→ TASK DIRECTIONS
Please report each line of the data below that contains "state".

Stored data entries:

[Start of section]

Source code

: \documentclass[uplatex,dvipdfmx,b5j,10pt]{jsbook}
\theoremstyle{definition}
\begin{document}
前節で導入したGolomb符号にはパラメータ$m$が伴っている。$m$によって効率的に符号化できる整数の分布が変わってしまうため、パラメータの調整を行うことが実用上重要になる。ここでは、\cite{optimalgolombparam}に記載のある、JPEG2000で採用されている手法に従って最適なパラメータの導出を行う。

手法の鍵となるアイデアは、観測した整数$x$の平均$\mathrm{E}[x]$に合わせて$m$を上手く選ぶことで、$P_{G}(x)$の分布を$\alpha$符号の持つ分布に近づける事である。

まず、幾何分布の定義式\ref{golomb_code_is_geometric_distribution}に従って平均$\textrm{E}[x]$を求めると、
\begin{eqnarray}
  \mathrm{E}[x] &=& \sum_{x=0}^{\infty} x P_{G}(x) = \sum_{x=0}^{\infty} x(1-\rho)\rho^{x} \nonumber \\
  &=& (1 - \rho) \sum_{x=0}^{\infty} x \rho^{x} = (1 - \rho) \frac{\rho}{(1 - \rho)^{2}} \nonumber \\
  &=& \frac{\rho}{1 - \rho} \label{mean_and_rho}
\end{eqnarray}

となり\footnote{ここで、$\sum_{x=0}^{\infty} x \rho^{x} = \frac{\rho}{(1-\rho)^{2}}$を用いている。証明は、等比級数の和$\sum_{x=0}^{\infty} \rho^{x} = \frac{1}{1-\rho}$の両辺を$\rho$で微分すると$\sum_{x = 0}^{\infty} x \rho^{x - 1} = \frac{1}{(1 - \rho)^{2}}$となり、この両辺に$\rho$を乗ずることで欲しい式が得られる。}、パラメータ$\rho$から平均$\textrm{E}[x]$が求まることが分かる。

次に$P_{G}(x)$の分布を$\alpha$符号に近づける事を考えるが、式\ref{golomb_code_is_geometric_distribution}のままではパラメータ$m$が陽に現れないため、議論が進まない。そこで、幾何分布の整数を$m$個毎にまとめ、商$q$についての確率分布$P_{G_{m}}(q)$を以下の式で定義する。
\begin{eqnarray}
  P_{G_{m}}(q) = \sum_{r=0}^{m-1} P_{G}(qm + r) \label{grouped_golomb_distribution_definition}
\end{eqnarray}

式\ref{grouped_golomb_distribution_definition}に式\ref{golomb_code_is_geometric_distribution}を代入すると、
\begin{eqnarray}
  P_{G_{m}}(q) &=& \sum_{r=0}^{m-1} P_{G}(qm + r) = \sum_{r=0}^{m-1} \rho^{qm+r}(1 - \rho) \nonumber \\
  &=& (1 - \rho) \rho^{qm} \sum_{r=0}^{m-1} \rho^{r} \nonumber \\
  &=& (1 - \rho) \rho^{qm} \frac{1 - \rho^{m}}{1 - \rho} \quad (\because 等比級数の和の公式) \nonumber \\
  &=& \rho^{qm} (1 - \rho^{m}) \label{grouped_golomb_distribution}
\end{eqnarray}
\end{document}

[End of section]
[Start of section]

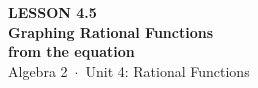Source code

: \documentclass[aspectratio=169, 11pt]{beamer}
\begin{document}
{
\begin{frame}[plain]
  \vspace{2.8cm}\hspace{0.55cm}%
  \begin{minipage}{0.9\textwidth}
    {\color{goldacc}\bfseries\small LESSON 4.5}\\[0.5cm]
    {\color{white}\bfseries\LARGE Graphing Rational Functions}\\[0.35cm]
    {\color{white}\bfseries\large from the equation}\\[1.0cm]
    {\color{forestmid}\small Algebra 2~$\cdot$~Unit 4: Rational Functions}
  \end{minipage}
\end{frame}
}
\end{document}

[End of section]
[Start of section]

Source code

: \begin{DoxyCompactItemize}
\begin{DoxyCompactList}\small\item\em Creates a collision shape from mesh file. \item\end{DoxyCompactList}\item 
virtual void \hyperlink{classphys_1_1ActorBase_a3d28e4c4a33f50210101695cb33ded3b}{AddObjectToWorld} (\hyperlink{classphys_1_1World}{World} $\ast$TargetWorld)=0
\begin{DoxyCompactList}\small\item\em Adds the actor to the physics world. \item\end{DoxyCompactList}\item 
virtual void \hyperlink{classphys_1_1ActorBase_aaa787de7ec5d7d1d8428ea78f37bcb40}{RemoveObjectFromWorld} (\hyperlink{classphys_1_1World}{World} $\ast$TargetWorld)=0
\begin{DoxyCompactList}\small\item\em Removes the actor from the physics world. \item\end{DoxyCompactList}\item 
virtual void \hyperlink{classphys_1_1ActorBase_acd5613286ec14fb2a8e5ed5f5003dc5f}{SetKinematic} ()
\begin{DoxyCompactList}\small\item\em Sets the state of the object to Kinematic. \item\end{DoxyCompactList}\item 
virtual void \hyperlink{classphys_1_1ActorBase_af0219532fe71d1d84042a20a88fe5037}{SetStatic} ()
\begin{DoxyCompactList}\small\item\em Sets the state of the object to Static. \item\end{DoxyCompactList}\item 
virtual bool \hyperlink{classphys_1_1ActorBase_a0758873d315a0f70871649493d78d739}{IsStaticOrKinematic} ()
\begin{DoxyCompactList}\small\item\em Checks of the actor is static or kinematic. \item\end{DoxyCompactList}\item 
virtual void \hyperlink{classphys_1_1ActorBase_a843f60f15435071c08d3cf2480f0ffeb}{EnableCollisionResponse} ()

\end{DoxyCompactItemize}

[End of section]

→ RESULT BELOW
\begin{DoxyCompactList}\small\item\em Sets the state of the object to Kinematic. \item\end{DoxyCompactList}\item 
\begin{DoxyCompactList}\small\item\em Sets the state of the object to Static. \item\end{DoxyCompactList}\item 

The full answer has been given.